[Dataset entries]
══════════════════════════════
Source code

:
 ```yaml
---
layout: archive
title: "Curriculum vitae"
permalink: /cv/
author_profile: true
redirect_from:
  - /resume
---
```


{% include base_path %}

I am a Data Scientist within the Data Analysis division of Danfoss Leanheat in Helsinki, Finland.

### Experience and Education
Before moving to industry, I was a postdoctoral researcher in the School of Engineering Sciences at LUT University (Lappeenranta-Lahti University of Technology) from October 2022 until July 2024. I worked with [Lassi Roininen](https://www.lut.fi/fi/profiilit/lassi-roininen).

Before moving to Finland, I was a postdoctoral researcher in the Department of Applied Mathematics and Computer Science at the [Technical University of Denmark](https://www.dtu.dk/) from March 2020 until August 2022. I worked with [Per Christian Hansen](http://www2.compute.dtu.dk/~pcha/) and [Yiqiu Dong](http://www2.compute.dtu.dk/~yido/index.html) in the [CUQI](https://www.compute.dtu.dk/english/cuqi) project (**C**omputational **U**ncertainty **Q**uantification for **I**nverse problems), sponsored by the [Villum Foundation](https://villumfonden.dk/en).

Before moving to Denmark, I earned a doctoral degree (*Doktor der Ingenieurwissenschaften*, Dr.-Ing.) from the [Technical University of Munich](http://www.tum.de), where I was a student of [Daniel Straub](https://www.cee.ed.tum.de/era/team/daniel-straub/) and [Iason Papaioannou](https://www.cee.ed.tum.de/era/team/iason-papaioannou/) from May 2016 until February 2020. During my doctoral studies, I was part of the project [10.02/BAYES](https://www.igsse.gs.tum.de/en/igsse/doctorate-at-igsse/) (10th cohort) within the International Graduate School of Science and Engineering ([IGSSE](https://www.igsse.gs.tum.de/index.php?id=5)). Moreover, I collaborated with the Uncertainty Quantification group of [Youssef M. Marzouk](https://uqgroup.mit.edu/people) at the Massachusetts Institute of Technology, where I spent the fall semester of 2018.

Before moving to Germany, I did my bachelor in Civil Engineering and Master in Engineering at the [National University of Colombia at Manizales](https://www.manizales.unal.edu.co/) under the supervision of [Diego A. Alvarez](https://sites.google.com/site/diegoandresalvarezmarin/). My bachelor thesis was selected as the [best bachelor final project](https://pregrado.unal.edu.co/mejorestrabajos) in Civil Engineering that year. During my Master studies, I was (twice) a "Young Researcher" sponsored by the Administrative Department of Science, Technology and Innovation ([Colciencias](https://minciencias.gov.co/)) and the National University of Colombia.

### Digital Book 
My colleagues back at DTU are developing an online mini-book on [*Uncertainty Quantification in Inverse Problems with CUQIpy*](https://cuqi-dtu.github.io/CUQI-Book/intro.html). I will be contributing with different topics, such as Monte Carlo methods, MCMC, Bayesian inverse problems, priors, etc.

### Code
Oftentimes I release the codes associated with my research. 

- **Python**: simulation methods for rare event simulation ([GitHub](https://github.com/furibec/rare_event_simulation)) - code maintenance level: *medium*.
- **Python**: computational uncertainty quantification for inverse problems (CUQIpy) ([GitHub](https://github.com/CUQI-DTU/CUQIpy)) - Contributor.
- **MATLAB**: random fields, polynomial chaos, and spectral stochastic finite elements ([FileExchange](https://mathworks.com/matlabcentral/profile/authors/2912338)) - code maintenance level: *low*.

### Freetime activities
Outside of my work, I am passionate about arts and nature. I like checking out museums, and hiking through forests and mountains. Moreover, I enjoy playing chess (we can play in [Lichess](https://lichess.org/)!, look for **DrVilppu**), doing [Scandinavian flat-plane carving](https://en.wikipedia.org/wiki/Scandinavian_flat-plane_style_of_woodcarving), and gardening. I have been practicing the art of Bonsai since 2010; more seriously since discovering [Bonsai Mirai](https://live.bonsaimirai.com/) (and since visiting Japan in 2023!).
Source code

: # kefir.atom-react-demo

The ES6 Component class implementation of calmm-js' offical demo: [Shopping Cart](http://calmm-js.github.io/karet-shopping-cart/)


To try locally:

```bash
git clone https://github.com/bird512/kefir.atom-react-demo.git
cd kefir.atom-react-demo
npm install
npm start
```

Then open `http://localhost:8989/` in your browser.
══════════════════════════════
• ACTIVITY: Up to and including the line with "Before moving to Finland, I", output every line of the records above exactly, starting from the first; output nothing else.

• REPLY:
Source code

:
 ```yaml
---
layout: archive
title: "Curriculum vitae"
permalink: /cv/
author_profile: true
redirect_from:
  - /resume
---
```


{% include base_path %}

I am a Data Scientist within the Data Analysis division of Danfoss Leanheat in Helsinki, Finland.

### Experience and Education
Before moving to industry, I was a postdoctoral researcher in the School of Engineering Sciences at LUT University (Lappeenranta-Lahti University of Technology) from October 2022 until July 2024. I worked with [Lassi Roininen](https://www.lut.fi/fi/profiilit/lassi-roininen).

Before moving to Finland, I was a postdoctoral researcher in the Department of Applied Mathematics and Computer Science at the [Technical University of Denmark](https://www.dtu.dk/) from March 2020 until August 2022. I worked with [Per Christian Hansen](http://www2.compute.dtu.dk/~pcha/) and [Yiqiu Dong](http://www2.compute.dtu.dk/~yido/index.html) in the [CUQI](https://www.compute.dtu.dk/english/cuqi) project (**C**omputational **U**ncertainty **Q**uantification for **I**nverse problems), sponsored by the [Villum Foundation](https://villumfonden.dk/en).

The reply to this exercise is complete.